02b – Peter Cushing Movies

Doctor Who and the Daleks (1965)

In 1964 Dalekmania hit England, so you shouldn’t be the least bit surprised that a movie studio looked to cash in on it. They took the basic story from William Hartnell’s The Daleks, but recast all of the roles, with Peter Cushing as Doctor Who, Roy Castle as Ian Chesterton, Jennie Linden as Barbara, and Roberta Tovey as Susan. In this version, however, Susan is a much younger girl, not a teenager. And Barbara is yet another, older, granddaughter of the Doctor, and Ian is her boyfriend. The movie is oddly put together. The plot is different in several ways from the original TV story, but many of the specific scenes are retained. At 1 hr, 23 mins. it is shorter than the TV original story, but for some reason I didn’t seem to think anything was missing. This was not a critically regarded movie, but was commercially successful to a degree that the same studio made a movie out of the second Hartnell Dalek story. If you have a little over an hour and need to fill it, this is might be worth looking at, but if you pass it by you haven’t really missed anything.

Reviews

Daleks’ Invasion Earth 2150 A.D. (1966)

This second movie recapitulates the main plot points from the Hartnell serial, but as in the first movie the casting is different. Peter Cushing and Roberta Tovey return as The Doctor and Susan, But in place of Barbara there is now a niece Louise, played by Jill Curzon. And in place of Ian we now have a police constable played by Bernard Cribbins, who returns many years later during David Tennant’s run as Wilf, the grandfather of Donna Noble, though he previously appeared in a small role in Voyage of the Damned as a newspaper seller.

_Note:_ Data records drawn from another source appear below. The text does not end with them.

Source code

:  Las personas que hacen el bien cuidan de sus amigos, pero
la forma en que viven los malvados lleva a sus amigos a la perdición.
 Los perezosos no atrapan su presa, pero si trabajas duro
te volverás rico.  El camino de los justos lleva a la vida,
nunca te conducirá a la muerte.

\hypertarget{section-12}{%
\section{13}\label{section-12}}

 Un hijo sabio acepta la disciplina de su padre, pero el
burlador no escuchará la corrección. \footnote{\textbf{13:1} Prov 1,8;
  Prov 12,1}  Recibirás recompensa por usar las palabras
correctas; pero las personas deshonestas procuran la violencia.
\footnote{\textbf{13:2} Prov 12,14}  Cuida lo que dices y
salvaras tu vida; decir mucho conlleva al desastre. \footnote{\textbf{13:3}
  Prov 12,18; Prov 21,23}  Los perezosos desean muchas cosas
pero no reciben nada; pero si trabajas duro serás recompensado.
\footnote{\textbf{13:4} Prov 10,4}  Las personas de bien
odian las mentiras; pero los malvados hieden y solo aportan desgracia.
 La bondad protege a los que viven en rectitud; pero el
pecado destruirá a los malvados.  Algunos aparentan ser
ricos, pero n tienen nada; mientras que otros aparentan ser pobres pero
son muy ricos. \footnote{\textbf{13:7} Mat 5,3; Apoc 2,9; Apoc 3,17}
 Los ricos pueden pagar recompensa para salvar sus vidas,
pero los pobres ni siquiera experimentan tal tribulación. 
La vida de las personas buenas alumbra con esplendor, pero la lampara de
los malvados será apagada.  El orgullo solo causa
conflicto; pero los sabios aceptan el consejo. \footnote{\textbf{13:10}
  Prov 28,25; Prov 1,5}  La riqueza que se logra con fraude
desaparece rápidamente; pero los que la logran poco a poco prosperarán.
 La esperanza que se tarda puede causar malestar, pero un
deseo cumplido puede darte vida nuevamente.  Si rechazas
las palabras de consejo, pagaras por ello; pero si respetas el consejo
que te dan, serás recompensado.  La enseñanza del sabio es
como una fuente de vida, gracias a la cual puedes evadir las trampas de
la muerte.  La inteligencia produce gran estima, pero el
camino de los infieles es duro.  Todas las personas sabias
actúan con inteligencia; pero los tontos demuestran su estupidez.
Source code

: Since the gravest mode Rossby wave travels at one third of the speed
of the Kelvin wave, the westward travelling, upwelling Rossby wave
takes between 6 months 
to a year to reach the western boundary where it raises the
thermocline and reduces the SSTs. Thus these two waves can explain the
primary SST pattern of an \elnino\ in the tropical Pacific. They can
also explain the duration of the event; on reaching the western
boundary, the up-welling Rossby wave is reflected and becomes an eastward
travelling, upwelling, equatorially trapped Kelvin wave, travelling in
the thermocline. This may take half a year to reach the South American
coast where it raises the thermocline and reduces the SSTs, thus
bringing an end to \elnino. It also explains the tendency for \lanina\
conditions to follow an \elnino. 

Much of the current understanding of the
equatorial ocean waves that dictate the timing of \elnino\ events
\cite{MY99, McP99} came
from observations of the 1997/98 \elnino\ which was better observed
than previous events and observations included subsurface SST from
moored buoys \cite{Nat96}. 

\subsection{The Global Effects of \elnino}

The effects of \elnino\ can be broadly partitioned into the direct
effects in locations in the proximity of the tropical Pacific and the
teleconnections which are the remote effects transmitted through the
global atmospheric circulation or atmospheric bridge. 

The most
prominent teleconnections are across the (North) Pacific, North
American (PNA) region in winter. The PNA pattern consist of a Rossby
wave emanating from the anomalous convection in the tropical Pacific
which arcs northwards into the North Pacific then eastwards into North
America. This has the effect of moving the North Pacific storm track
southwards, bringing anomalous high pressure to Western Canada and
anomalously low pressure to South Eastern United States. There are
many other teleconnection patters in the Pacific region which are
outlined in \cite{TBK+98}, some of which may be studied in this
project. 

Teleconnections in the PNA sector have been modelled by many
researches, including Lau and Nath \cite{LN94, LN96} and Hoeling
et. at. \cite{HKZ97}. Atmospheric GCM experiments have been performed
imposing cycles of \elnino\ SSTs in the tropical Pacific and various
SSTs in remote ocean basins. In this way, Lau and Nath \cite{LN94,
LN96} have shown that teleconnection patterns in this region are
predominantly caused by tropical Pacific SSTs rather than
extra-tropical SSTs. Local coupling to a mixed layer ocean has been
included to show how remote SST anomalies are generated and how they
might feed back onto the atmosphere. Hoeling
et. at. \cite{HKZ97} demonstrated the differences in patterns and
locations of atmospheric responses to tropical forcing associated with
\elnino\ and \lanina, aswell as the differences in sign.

As in the first movie, many of the scenes from the TV serial are retained, but details are changed. It is interesting that Cribbins, playing a Police Constable, enters the TARDIS thinking it is a police call box, which is exactly what happened with Dodo Chaplet. At 1 hr, 24 mins this is scarcely longer than the first movie, and like the first, cannot be considered essential. And no further movies about the Daleks were made after this, which may be a commentary on its success.